“Are you…? Good God, man. Are you truly threatening me? Because that’s so likely to endear me to you.”
 
 “Now see here, James. You’re looking at this all wrong. Am I not paying you for your services?”
 
 Incredible.
 
 “You’re paying me to tutor you through your exam, not to… not to…”
 
 “Go on, say it. Not to bugger me senseless. Weigh it up now, Jem. How much studying and how much fucking have we done? Then tell me what I’m paying you for. Oh, don’t look at me like that. What is so very wrong with acknowledging the truth? It’s something you’ve enjoyed without qualms until recently.”
 
 “Hardly without qualms.” He gasped and cupped hands over his mouth and nose forming a confined space in which to master his outrage. Allowing the lid to fly off his temper would only make him easier to manipulate, and if Linfield was good at anything, it was that.
 
 “Jem… James… Jamie.” Linfield’s eyes gleamed, and his narrow lips turned upwards into an appeasing smirk. “We both know I learn best when incentivised, but all the knowledge in the world won’t matter if I can’t provide an heir. Is it really so very great an ask?” He put his hands together as if in prayer. Knelt. “The other options are mere wishes, borne of desperation. Please don’t abandon me to Bell’s quackery or worse. I’m not asking for anything you haven’t given a dozen times before. And it’s not as if I’m asking you to bugger me while I’m poised between her thighs…. Although, you know, thinking on it—”
 
 “No!” Jem growled. That suggestion was so ludicrous it ought to have put an end to the appeal.
 
 “No?”
 
 “Most assuredly.”
 
 “Perhaps, just outside her door then?”
 
 An equally farcical suggestion. And yet…
 
 There was a certain thrill to be had from pushing one’s luck. What sort of euphoria might one achieve from fucking a swain outside his wife’s door?
 
 It was madness. Madness to even think on it.
 
 Jem took another pace away from his lordship. “You’ve a silver tongue, Linfield, I’ll not deny it, but—”
 
 “Spare me your rebuttals.
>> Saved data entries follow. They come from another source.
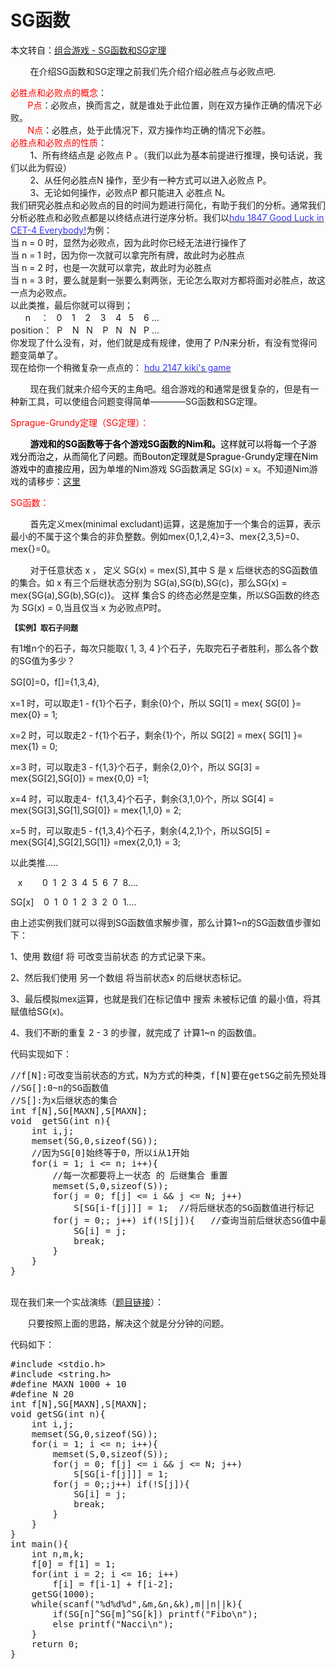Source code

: # SG函数

本文转自：[组合游戏 - SG函数和SG定理](http://blog.csdn.net/luomingjun12315/article/details/45555495)


<p>&nbsp;&nbsp;&nbsp;&nbsp;&nbsp;&nbsp;&nbsp; 在介绍SG函数和SG定理之前我们先介绍介绍必胜点与必败点吧.<br>
</p>
<div class="para"><span style="font-size:14px; color:#ff0000">必胜点和必败点的概念</span><span style="font-size:14px">：</span></div>
<div class="para">&nbsp;&nbsp;&nbsp;&nbsp;&nbsp;&nbsp; <span style="color:#ff0000">P点</span>：必败点，换而言之，就是谁处于此位置，则在双方操作正确的情况下必败。</div>
<div class="para">&nbsp;&nbsp;&nbsp;&nbsp;&nbsp;&nbsp; <span style="color:#ff0000">N点</span>：必胜点，处于此情况下，双方操作均正确的情况下必胜。</div>
<div class="para"><span style="font-size:14px; color:#ff0000">必胜点和必败点的性质</span><span style="font-size:14px">：</span></div>
<div class="para">&nbsp;&nbsp;&nbsp;&nbsp;&nbsp;&nbsp;&nbsp;&nbsp;1、所有终结点是 必败点 P 。（我们以此为基本前提进行推理，换句话说，我们以此为假设）</div>
<div class="para">&nbsp;&nbsp;&nbsp;&nbsp;&nbsp;&nbsp;&nbsp; 2、从任何必胜点N 操作，至少有一种方式可以进入必败点 P。</div>
<div class="para">&nbsp;&nbsp;&nbsp;&nbsp;&nbsp;&nbsp;&nbsp; 3、无论如何操作，必败点P 都只能进入 必胜点 N。</div>
<div class="para">我们研究必胜点和必败点的目的时间为题进行简化，有助于我们的分析。通常我们分析必胜点和必败点都是以终结点进行逆序分析。我们以<a target="_blank" target="_blank" href="http://acm.hdu.edu.cn/showproblem.php?pid=1847"><span style="color:#3333ff">hdu 1847 Good Luck in CET-4 Everybody!</span></a>为例：</div>
<div class="para">当 n = 0 时，显然为必败点，因为此时你已经无法进行操作了</div>
<div class="para">当 n = 1 时，因为你一次就可以拿完所有牌，故此时为必胜点</div>
<div class="para">当 n = 2 时，也是一次就可以拿完，故此时为必胜点</div>
<div class="para">当 n = 3 时，要么就是剩一张要么剩两张，无论怎么取对方都将面对必胜点，故这一点为必败点。</div>
<div class="para">以此类推，最后你就可以得到；</div>
<div class="para">&nbsp;&nbsp;&nbsp;&nbsp;&nbsp; n&nbsp;&nbsp;&nbsp;&nbsp;：&nbsp;&nbsp; 0&nbsp;&nbsp;&nbsp; 1&nbsp;&nbsp;&nbsp;&nbsp;2&nbsp;&nbsp;&nbsp; 3&nbsp;&nbsp;&nbsp; 4&nbsp;&nbsp; 5&nbsp;&nbsp;&nbsp; 6 ...</div>
<div class="para">position：&nbsp;&nbsp;P&nbsp;&nbsp;&nbsp;&nbsp;N&nbsp;&nbsp; N&nbsp;&nbsp;&nbsp; P&nbsp;&nbsp; N&nbsp;&nbsp; N&nbsp;&nbsp; P ...</div>
<div class="para">你发现了什么没有，对，他们就是成有规律，使用了 P/N来分析，有没有觉得问题变简单了。</div>
<div class="para">现在给你一个稍微复杂一点点的： <a target="_blank" target="_blank" href="http://acm.hdu.edu.cn/showproblem.php?pid=2147">
<span style="color:#3333ff">hdu 2147 kiki's game</span></a></div>
<p>&nbsp;&nbsp;&nbsp;&nbsp;&nbsp;&nbsp;&nbsp; 现在我们就来介绍今天的主角吧。组合游戏的和通常是很复杂的，但是有一种新工具，可以使组合问题变得简单————SG函数和SG定理。</p>
<p><span style="font-size:14px; color:#ff0000">Sprague-Grundy定理（SG定理）：</span></p>
<p><span style="color:#000000">&nbsp;&nbsp;&nbsp;&nbsp;&nbsp;&nbsp; &nbsp;<strong>游戏和的SG函数等于各个游戏SG函数的Nim和。</strong>这样就可以将每一个子游戏分而治之，从而简化了问题。而Bouton定理就是Sprague-Grundy定理在Nim游戏中的直接应用，</span>因为单堆的Nim游戏 SG函数满足 SG(x) = x。不知道Nim游戏的请移步：<span style="color:#3366ff"><a target="_blank" target="_blank" href="http://blog.csdn.net/luomingjun12315/article/details/45479073">这里</a></span></p>
<p><span style="font-size:14px; color:#ff0000">SG函数：</span></p>
<p>&nbsp;&nbsp;&nbsp;&nbsp;&nbsp;&nbsp;&nbsp; 首先定义mex(minimal excludant)运算，这是施加于一个集合的运算，表示最小的不属于这个集合的非负整数。例如mex{0,1,2,4}=3、mex{2,3,5}=0、mex{}=0。</p>
<p>&nbsp;&nbsp;&nbsp;&nbsp;&nbsp;&nbsp;&nbsp; 对于任意状态 x ， 定义 SG(x) = mex(S),其中 S 是 x 后继状态的SG函数&#20540;的集合。如 x 有三个后继状态分别为&nbsp;SG(a),SG(b),SG(c)，那么SG(x) = mex{SG(a),SG(b),SG(c)}。&nbsp;这样 集合S 的终态必然是空集，所以SG函数的终态为 SG(x) = 0,当且仅当 x 为必败点P时。</p>
<p><span style="font-size:12px"><strong>【实例】取石子问题</strong></span></p>
<p>有1堆n个的石子，每次只能取{ 1, 3, 4 }个石子，先取完石子者胜利，那么各个数的SG&#20540;为多少？</p>
<p>SG[0]=0，f[]={1,3,4},</p>
<p>x=1 时，可以取走1 - f{1}个石子，剩余{0}个，所以 SG[1] = mex{ SG[0] }= mex{0} = 1;</p>
<p>x=2 时，可以取走2 - f{1}个石子，剩余{1}个，所以 SG[2] = mex{ SG[1] }= mex{1} = 0;</p>
<p>x=3 时，可以取走3 - f{1,3}个石子，剩余{2,0}个，所以 SG[3] = mex{SG[2],SG[0]} = mex{0,0} =1;</p>
<p>x=4 时，可以取走4- &nbsp;f{1,3,4}个石子，剩余{3,1,0}个，所以 SG[4] = mex{SG[3],SG[1],SG[0]} = mex{1,1,0} = 2;</p>
<p>x=5 时，可以取走5 - f{1,3,4}个石子，剩余{4,2,1}个，所以SG[5] = mex{SG[4],SG[2],SG[1]} =mex{2,0,1} = 3;</p>
<p>以此类推.....</p>
<p>&nbsp;&nbsp; x&nbsp;&nbsp;&nbsp;&nbsp;&nbsp;&nbsp;&nbsp;&nbsp;0&nbsp; 1&nbsp; 2&nbsp; 3&nbsp; 4&nbsp; 5&nbsp; 6&nbsp; 7&nbsp; 8....</p>
<p>SG[x]&nbsp;&nbsp;&nbsp;&nbsp;0&nbsp; 1&nbsp; 0&nbsp; 1&nbsp; 2&nbsp; 3&nbsp; 2&nbsp; 0&nbsp; 1....</p>
<p>由上述实例我们就可以得到SG函数&#20540;求解步骤，那么计算1~n的SG函数&#20540;步骤如下：</p>
<p>1、使用 数组f 将 可改变当前状态 的方式记录下来。</p>
<p>2、然后我们使用 另一个数组 将当前状态x 的后继状态标记。</p>
<p>3、最后模拟mex运算，也就是我们在标记&#20540;中 搜索 未被标记&#20540; 的最小&#20540;，将其赋&#20540;给SG(x)。</p>
<p>4、我们不断的重复 2 - 3 的步骤，就完成了 计算1~n 的函数&#20540;。</p>
<p>代码实现如下：</p>
<pre class="cpp" name="code">//f[N]:可改变当前状态的方式，N为方式的种类，f[N]要在getSG之前先预处理
//SG[]:0~n的SG函数值
//S[]:为x后继状态的集合
int f[N],SG[MAXN],S[MAXN];
void  getSG(int n){
    int i,j;
    memset(SG,0,sizeof(SG));
    //因为SG[0]始终等于0，所以i从1开始
    for(i = 1; i &lt;= n; i++){
        //每一次都要将上一状态 的 后继集合 重置
        memset(S,0,sizeof(S));
        for(j = 0; f[j] &lt;= i &amp;&amp; j &lt;= N; j++)
            S[SG[i-f[j]]] = 1;  //将后继状态的SG函数值进行标记
        for(j = 0;; j++) if(!S[j]){   //查询当前后继状态SG值中最小的非零值
            SG[i] = j;
            break;
        }
    }
}</pre>
<p><br>
现在我们来一个实战演练（<span style="color:#3333ff"><a target="_blank" target="_blank" href="http://acm.hdu.edu.cn/showproblem.php?pid=1848">题目链接</a></span>）：</p>
<p>&nbsp;&nbsp;&nbsp;&nbsp;&nbsp;&nbsp; 只要按照上面的思路，解决这个就是分分钟的问题。</p>
<p>代码如下：</p>
<pre class="cpp" name="code">#include &lt;stdio.h&gt;
#include &lt;string.h&gt;
#define MAXN 1000 + 10
#define N 20
int f[N],SG[MAXN],S[MAXN];
void getSG(int n){
    int i,j;
    memset(SG,0,sizeof(SG));
    for(i = 1; i &lt;= n; i++){
        memset(S,0,sizeof(S));
        for(j = 0; f[j] &lt;= i &amp;&amp; j &lt;= N; j++)
            S[SG[i-f[j]]] = 1;
        for(j = 0;;j++) if(!S[j]){
            SG[i] = j;
            break;
        }
    }
}
int main(){
    int n,m,k;
    f[0] = f[1] = 1;
    for(int i = 2; i &lt;= 16; i++)
        f[i] = f[i-1] + f[i-2];
    getSG(1000);
    while(scanf(&quot;%d%d%d&quot;,&amp;m,&amp;n,&amp;k),m||n||k){
        if(SG[n]^SG[m]^SG[k]) printf(&quot;Fibo\n&quot;);
        else printf(&quot;Nacci\n&quot;);
    }
    return 0;
}
</pre>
James Whistler, are you not always telling me how desperately in need of a sponsor you are? That engine work is an expensive business, quite beyond the funds of one genteel scholar. Do you not think I might be favourably inclined towards the passions of the man who saved me from unimaginable shame?”
 
 Damn him and his thumbscrews.
 
 “You would fund my endeavours?” he said through gritted teeth.
 
 One fair brow arched up Linfield’s brow. “Indeed, why not? Should we all not be looking to the future? You’ve told me, oh so very many times now that steam mechanics is the way forwards. That it’s the future, and engineering is set to change things in ways I can hardly imagine. Are you not then the most sensible of investments? Think of the assets at my disposal once I assume the family title.”
 
 Jem bit his thumbnail. This was bribery, pure and simple. “I don’t care to be manipulated.”
 
 Linfield snorted. “Oh, it’s hardly that. Come now, this is a business arrangement, one that’ll see us both flush.” He turned about and draped himself artfully over the chaise. “There’s some butter left on the tray.”
 
 Jem stared at the arse presented to him. It was a nice arse, beautifully shaped, and he knew the delights of the delicate pink pucker cradled between those two globes only too well. He was tempted. Even knowing Bell was still lurking about, and that Eliza was here in the castle, he was tempted.
 
 With the Bellingbrook resources at his disposal, what scientific wonders could he discover?
 
 He let the dream envelop him a moment, then dismissed it.
 
 “Find yourself a different fool. This discussion is done. I’m going to change for dinner.”
 
 Linfield turned his head, his eyes flashing with ire, but then his annoyance melted into a puckish pout. “So cruel. You’re a cruel swain, James Whistler.”
 
 “Very well, I’m cruel,” he agreed, not imagining for a moment this would settle the matter.
 
 Out in the corridor, he found Ludlow Bell leaning against the wall a few feet from the door, arms folded, long legs outstretched. How he had come to be there was a puzzle, though one Jem didn’t care to worry over at the present time.
 
 “I suppose you heard all of that,” he said.
 
 “It sounds as though the third-floor corridor is the place to be tonight.”